### Your instructions
In the entries that follow, say how many lines contain the string "ReactTestUtils". Give no other words.

Stored data entries:
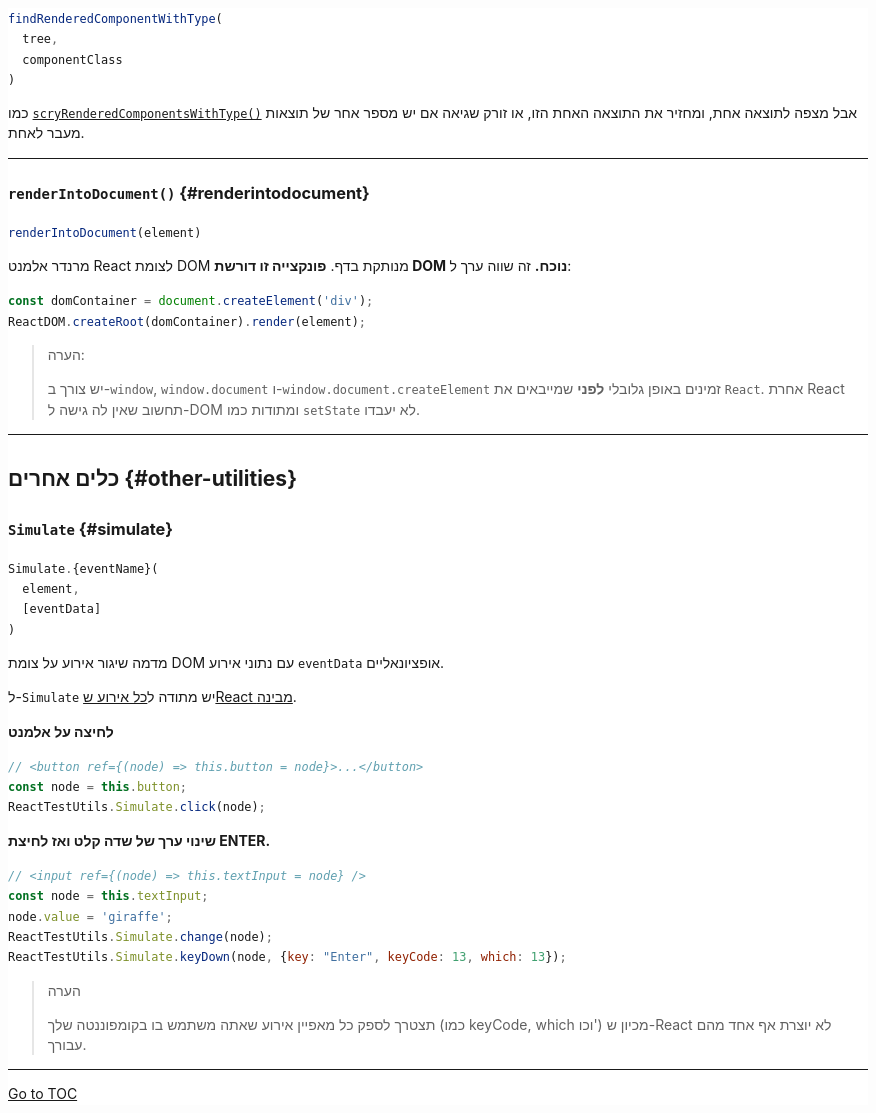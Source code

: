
 ```javascript
findRenderedComponentWithType(
  tree,
  componentClass
)
```

כמו [`scryRenderedComponentsWithType()`](#scryrenderedcomponentswithtype) אבל מצפה לתוצאה אחת, ומחזיר את התוצאה האחת הזו, או זורק שגיאה אם יש מספר אחר של תוצאות מעבר לאחת.

***

### `renderIntoDocument()` {#renderintodocument}

```javascript
renderIntoDocument(element)
```

מרנדר אלמנט React לצומת DOM מנותקת בדף. **פונקצייה זו דורשת DOM נוכח.** זה שווה ערך ל:

```js
const domContainer = document.createElement('div');
ReactDOM.createRoot(domContainer).render(element);
```

> הערה:
>
> יש צורך ב-`window`, `window.document` ו-`window.document.createElement` זמינים באופן גלובלי **לפני** שמייבאים את `React`. אחרת React תחשוב שאין לה גישה ל-DOM ומתודות כמו `setState` לא יעבדו.

* * *

## כלים אחרים {#other-utilities}

### `Simulate` {#simulate}

```javascript
Simulate.{eventName}(
  element,
  [eventData]
)
```

מדמה שיגור אירוע על צומת DOM עם נתוני אירוע `eventData` אופציונאליים.

ל-`Simulate` יש מתודה ל[כל אירוע שReact מבינה](./events.html#supported-events).

**לחיצה על אלמנט**

```javascript
// <button ref={(node) => this.button = node}>...</button>
const node = this.button;
ReactTestUtils.Simulate.click(node);
```

**שינוי ערך של שדה קלט ואז לחיצת ENTER.**

```javascript
// <input ref={(node) => this.textInput = node} />
const node = this.textInput;
node.value = 'giraffe';
ReactTestUtils.Simulate.change(node);
ReactTestUtils.Simulate.keyDown(node, {key: "Enter", keyCode: 13, which: 13});
```

> הערה
>
> תצטרך לספק כל מאפיין אירוע שאתה משתמש בו בקומפוננטה שלך (כמו keyCode, which וכו') מכיון ש-React לא יוצרת אף אחד מהם עבורך.

* * *
<span style="float: footnote;"><a href="./index.html#toc">Go to TOC</a></span>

### Written response
3